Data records
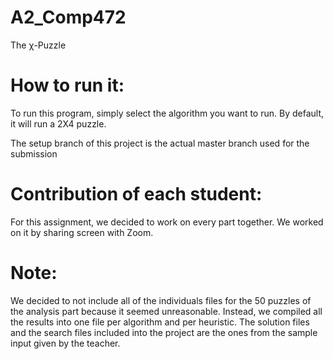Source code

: # A2_Comp472

The χ-Puzzle

# How to run it: 

To run this program, simply select the algorithm you want to run. By default, it will run a 2X4 puzzle.

The setup branch of this project is the actual master branch used for the submission



# Contribution of each student:

For this assignment, we decided to work on every part together. We worked on it by sharing screen with Zoom.


# Note: 

We decided to not include all of the individuals files for the 50 puzzles of the analysis part because it seemed unreasonable. Instead, we compiled all the results into one file per algorithm and per heuristic. The solution files and the search files included into the project are the ones from the sample input given by the teacher.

WHAT THIS TASK INVOLVES.
In the copy, leave out the pictures and restate the records exactly.

TASK SOLUTION.
Source code

: # A2_Comp472

The χ-Puzzle

# How to run it: 

To run this program, simply select the algorithm you want to run. By default, it will run a 2X4 puzzle.

The setup branch of this project is the actual master branch used for the submission



# Contribution of each student:

For this assignment, we decided to work on every part together. We worked on it by sharing screen with Zoom.


# Note: 

We decided to not include all of the individuals files for the 50 puzzles of the analysis part because it seemed unreasonable. Instead, we compiled all the results into one file per algorithm and per heuristic. The solution files and the search files included into the project are the ones from the sample input given by the teacher.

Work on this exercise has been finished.